2) Should the Broncos be rewarded with a spot in the national championship game when they will ultimately play weaker competition, on the whole, than the other top teams in the country?

The general consensus on the first question is the Broncos can play with any team.

Taylor has seen Boise State in person, on television and he has broken down coach’s tape of the Broncos.

“They have the size on both sides of the football and the skill on both sides of the football to compete with any team in the country,” he said.

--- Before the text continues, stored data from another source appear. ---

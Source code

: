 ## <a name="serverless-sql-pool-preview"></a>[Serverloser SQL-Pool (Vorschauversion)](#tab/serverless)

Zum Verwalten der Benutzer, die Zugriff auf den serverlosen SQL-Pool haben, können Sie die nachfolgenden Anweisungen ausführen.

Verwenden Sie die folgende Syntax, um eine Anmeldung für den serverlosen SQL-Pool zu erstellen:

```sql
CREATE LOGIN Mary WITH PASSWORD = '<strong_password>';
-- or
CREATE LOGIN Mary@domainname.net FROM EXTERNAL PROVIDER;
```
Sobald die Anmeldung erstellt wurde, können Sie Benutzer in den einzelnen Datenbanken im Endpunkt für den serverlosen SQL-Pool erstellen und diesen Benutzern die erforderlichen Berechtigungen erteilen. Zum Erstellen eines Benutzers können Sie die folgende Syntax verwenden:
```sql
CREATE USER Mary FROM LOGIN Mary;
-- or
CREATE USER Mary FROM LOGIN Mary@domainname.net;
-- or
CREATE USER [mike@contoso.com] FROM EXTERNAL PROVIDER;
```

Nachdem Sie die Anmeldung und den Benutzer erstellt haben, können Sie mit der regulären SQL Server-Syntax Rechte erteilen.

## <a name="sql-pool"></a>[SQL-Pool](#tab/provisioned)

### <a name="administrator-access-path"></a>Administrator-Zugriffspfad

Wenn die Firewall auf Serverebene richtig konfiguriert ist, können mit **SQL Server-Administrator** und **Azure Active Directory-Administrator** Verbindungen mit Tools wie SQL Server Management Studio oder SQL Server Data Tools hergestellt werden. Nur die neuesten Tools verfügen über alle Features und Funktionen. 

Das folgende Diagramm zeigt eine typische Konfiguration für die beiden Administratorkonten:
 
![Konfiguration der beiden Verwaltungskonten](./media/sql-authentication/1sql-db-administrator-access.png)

Taylor put it this way: if you took Boise State and, say, No. 6 Oklahoma and started picking 11 starters on each side of the ball from those two rosters, he figures you’d have just about as many Broncos as Sooners among the 22 players.

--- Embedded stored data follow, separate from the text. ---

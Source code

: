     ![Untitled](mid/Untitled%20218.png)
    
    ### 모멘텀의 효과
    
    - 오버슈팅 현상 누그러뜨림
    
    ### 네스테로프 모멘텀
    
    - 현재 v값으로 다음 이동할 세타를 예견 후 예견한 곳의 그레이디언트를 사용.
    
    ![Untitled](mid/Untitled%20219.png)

Receivers Austin Pettis and Titus Young are legitimate NFL prospects. So are defensive end Ryan Winterswyk and defensive backs Jeron Johnson and Brandyn Thompson. And quarterback Kellen Moore, while far from an NFL prototype at 6-feet tall, fits the mold of great college quarterbacks such as Danny Wuerffel and Jason White.

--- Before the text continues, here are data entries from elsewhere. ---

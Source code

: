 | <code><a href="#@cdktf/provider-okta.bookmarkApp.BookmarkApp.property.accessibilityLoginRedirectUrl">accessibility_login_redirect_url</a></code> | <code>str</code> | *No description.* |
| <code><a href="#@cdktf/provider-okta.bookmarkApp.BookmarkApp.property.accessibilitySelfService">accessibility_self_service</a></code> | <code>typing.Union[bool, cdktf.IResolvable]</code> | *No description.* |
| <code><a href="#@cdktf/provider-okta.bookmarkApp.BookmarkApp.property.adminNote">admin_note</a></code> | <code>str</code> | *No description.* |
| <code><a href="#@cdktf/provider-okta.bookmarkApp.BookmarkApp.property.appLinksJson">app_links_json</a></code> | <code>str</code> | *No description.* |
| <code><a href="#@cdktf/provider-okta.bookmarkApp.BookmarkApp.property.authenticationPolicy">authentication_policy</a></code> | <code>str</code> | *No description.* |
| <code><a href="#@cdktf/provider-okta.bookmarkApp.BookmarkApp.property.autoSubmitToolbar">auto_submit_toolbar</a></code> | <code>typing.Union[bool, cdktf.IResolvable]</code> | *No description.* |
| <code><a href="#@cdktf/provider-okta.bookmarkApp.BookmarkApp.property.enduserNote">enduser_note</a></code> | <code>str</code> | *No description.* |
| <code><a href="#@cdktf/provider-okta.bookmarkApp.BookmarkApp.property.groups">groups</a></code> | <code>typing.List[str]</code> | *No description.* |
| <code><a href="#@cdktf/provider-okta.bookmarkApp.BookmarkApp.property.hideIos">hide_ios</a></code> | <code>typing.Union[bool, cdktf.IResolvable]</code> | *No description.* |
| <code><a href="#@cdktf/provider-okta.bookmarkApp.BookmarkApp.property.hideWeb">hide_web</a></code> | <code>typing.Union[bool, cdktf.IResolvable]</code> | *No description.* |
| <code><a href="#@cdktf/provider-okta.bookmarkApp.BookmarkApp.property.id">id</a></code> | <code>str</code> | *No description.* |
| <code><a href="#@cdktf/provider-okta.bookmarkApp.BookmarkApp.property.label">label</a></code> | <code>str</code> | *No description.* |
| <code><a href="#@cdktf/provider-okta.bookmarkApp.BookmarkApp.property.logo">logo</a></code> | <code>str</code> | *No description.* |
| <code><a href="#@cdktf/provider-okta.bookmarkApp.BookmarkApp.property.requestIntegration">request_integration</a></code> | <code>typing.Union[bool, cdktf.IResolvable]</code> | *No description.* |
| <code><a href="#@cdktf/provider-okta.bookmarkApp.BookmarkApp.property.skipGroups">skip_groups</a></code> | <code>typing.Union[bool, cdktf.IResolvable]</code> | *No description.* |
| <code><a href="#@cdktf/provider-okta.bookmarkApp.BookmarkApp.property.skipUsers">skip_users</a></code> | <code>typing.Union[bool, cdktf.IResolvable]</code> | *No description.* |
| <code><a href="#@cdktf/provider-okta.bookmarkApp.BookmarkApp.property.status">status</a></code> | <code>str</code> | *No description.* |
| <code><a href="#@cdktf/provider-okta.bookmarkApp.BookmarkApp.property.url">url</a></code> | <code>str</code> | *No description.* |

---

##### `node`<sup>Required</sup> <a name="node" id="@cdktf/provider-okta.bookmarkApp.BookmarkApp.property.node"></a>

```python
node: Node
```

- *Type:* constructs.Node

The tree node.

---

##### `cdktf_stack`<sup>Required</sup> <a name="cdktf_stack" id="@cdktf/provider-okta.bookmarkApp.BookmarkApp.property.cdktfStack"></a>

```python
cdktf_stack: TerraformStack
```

Boise State has won five of its last six game against teams ranked in the AP Top 25, including a 33-30 victory against Virginia Tech at FedEx Field in Landover, Md., to start this season and a 37-24 win at home against Oregon State. Critics will point out those six games are spread across three seasons.

Oregon State has also lost to No. 5 TCU, the other team from a non-automatic qualifying conference that has a shot to become the first team from outside the six automatic qualifying conferences to play in the BCS title game.

Ask Beavers coach Mike Riley if Boise State and TCU, from the Mountain West Conference, are worthy of their high rankings and without hesitation he answers: “Yes.”

“I think they are really, really good football teams. They’ve got all the phases going and they got talent,” he said.

Then comes the respectful qualifier.

“I guess the best way to say it is they’d do well in our conference,” Riley said. “I don’t think their season would be the same competition-wise at all if they were in the Pac-10 or the Big 12 or whatever conference, but I think they can win any certain game at any time.”

Translation: They’re good, but the Broncos aren’t running the table in the Pac-10 the way they have done in the WAC three of the last four seasons.

There’s something else fueling the pro-Boise State faction: a passionate dislike for the BCS.

“As one that doesn’t naturally root for the underdog, I’d like to see Boise State get a shot,” said Brian Jones, a former Texas linebacker and CBS College Sports analyst. “That’s why I am a big proponent of a playoff, because then we can find out on the field.”

Ultimately, though, the anti-Boise State contingent is more likely to get its way again this season.

Boise State started the season behind Alabama and Ohio State in the AP and coaches’ polls and has already been passed by Oregon. The AP poll has no bearing on the BCS. The coaches’ poll does, along with the Harris poll, which makes its first appearances of the season Sunday. Rarely does the Harris poll look dramatically different from the other two.

The first BCS standings, which also includes computer ratings, arrive on Oct. 17. The computers always spit out low marks for Boise State’s schedule.

It seems pretty clear that an unbeaten record again won’t be enough for Boise State. The Broncos will need the teams in front of them to lose and probably a bunch of the teams behind them, too.

If the Broncos are the only unbeaten team at the end of the regular season or one of two with perfect records, they might finally get their big chance.

Or not.

The most controversial BCS question lying ahead this season is this: Does Boise State deserve a spot in the BCS title game ahead of a team with one loss from one of the traditional power conferences.

Alabama coach Nick Saban has already weighed in on this, saying teams should be rewarded for playing tough competition.

The mere thought of Alabama losing one game to, say, South Carolina, then being left out of the national title game for Boise State, is enough to enrage most Tide fans.

Then again, the thought of Alabama, Ohio State or Oregon losing a game, but still reaching the national title game ahead of an unbeaten Boise State team has Broncos fans boiling.

This is certain: No matter what happens to Boise State, there’s going to be some very upset college football fans.